Penerimaan Negara Bukan Pajak (PNBP) juga masih potensial untuk ditingkatkan.
Penerimaan royalti dan bagi hasil migas dan pertambangan perlu dioptimalisasi
dengan mereview dan melakukan audit penentuan cost recovery, serta melakukan
audit kinerja pertambangan. Kementerian terkait juga perlu melakukan upaya
serius untuk mengolah minyak bagian pemerintah di kilang-kilang dalam negeri,
sehingga nilai tambah sektor migas dapat optimal bagi perekonomian domestik.

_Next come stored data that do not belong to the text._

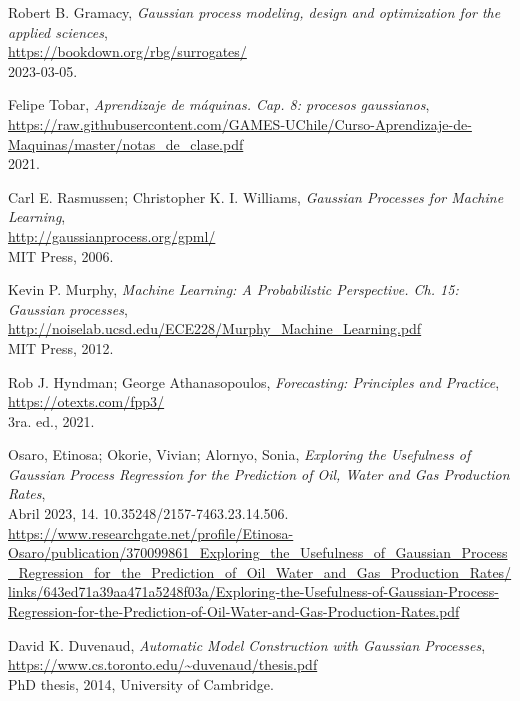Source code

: \documentclass[a4paper]{article}
\begin{document}
\begin{thebibliography}{9}
	
	Robert B. Gramacy, \textit{Gaussian process modeling, design and optimization for the applied sciences},\\
	\url{https://bookdown.org/rbg/surrogates/}\\
	2023-03-05.
	
	Felipe Tobar, \textit{Aprendizaje de máquinas. Cap. 8: procesos gaussianos},\\
	\url{https://raw.githubusercontent.com/GAMES-UChile/Curso-Aprendizaje-de-Maquinas/master/notas_de_clase.pdf}\\
	2021.
	
	Carl E. Rasmussen; Christopher K. I. Williams, \textit{Gaussian Processes for Machine Learning},\\
	\url{http://gaussianprocess.org/gpml/}\\
	MIT Press, 2006.
	
	Kevin P. Murphy, \textit{Machine Learning: A Probabilistic Perspective. Ch. 15: Gaussian processes},\\
	\url{http://noiselab.ucsd.edu/ECE228/Murphy_Machine_Learning.pdf}\\
	MIT Press, 2012.
	
	Rob J. Hyndman; George Athanasopoulos, \textit{Forecasting: Principles and Practice},\\
	\url{https://otexts.com/fpp3/}\\
	3ra. ed., 2021.
	
	Osaro, Etinosa; Okorie, Vivian; Alornyo, Sonia, \textit{Exploring the Usefulness of Gaussian Process Regression for the Prediction of Oil, Water and Gas Production Rates},\\
	Abril 2023, 14. 10.35248/2157-7463.23.14.506.\\
	\url{https://www.researchgate.net/profile/Etinosa-Osaro/publication/370099861_Exploring_the_Usefulness_of_Gaussian_Process_Regression_for_the_Prediction_of_Oil_Water_and_Gas_Production_Rates/links/643ed71a39aa471a5248f03a/Exploring-the-Usefulness-of-Gaussian-Process-Regression-for-the-Prediction-of-Oil-Water-and-Gas-Production-Rates.pdf}
	
	David K. Duvenaud, \textit{Automatic Model Construction with Gaussian Processes},\\
	\url{https://www.cs.toronto.edu/~duvenaud/thesis.pdf}\\
	PhD thesis, 2014, University of Cambridge.
	
\end{thebibliography}
\end{document}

Dalam APBN-P 2012 akhirnya penerimaan PNBP telah disepakati menjadi Rp 341,1
triliun naik sebesar Rp9,2 triliun dari rencana dalam RAPBN-P 2012 yang sebesar
Rp 331,9 triliun. Potensi penghematan belanja barang dan pegawai masih sangat
besar. Potensi penghematan belanja barang tahun 2012 ini menurut Kementerian
Keuangan akan dapat mencapai Rp18 triliun. Jika penghematan belanja barang dan
pegawai dilakukan lebih progresif, diharapakan akan menghemat minimal Rp20
triliun. Dalam RAPBN-P tahun 2012 alokasi anggaran untuk belanja pegawai
direncanakan mencapai Rp212,24 triliun, yang hanya menurun Rp3,61 triliun atau
1,7 persen, sedangkan alokasi anggaran belanja barang direncanakan mencapai
Rp186,55 triliun, hanya menurun sebesar Rp1,44 triliun (0,8 persen) belum
signifikan. Belanja pegawai dan belanja barang ini masih jauh lebih besar dari
belanja modal. Belanja barang (termasuk jasa) selama ini masih banyak yang
tidak tepat dan bersifat pemborosan, termasuk biaya perjalanan dinas. Selain
itu dengan remunerasi birokrasi yang sudah berjalan, seharusnya juga terjadi
penghematan belanja pegawai melalui penggurangan honor-honor kegiatan birokrasi
yang tidak tepat. Memanfaatkan Saldo Anggaran Lebih (SAL) secara optimal. SAL
tahun 2011 mencapai Rp96,6 triliun yang merupakan penjumlahan dari SAL 2010
sebesar Rp57 triliun dan SILPA tahun 2011 sebesar Rp39,2 triliun. Dalam rencana
pemerintah SAL akan dipakai untuk menutup defisit dalam RAPBNP 2012 baru
sebesar Rp56,17 triliun. Dengan demikian masih ada sisa SAL 2011 yang belum
digunakan sebesar Rp40 triliun. Tentu saja SAL dapat dialokasikan untuk
cadangan fiskal tetapi mengingat pengalaman tahun-tahun sebelumnya dimana
penyerapan anggaran tidak optimal maka cadangan fiskal tidak harus terlalu
besar, karena akan terdapat SILPA di tahun 2012. PKS memandang, jika
kementrian-kementrian terkait dapat menyelesaikan instrumen-instrumen
pengaturan dan berbagai kebijakan terkait tatakelola energi nasional maka
pembengkakan subsidi energi akan dapat dihindari dan penghematannya juga akan
besar. Pembengkakan subsidi energi selama ini terjadi diantaranya karena:
Ketidaksungguhan kementerian terkait dalam menyiapkan sistem dan infrastruktur
pengaturan BBM Bersubsidi berdasarkan roadmap yang telah disepakati.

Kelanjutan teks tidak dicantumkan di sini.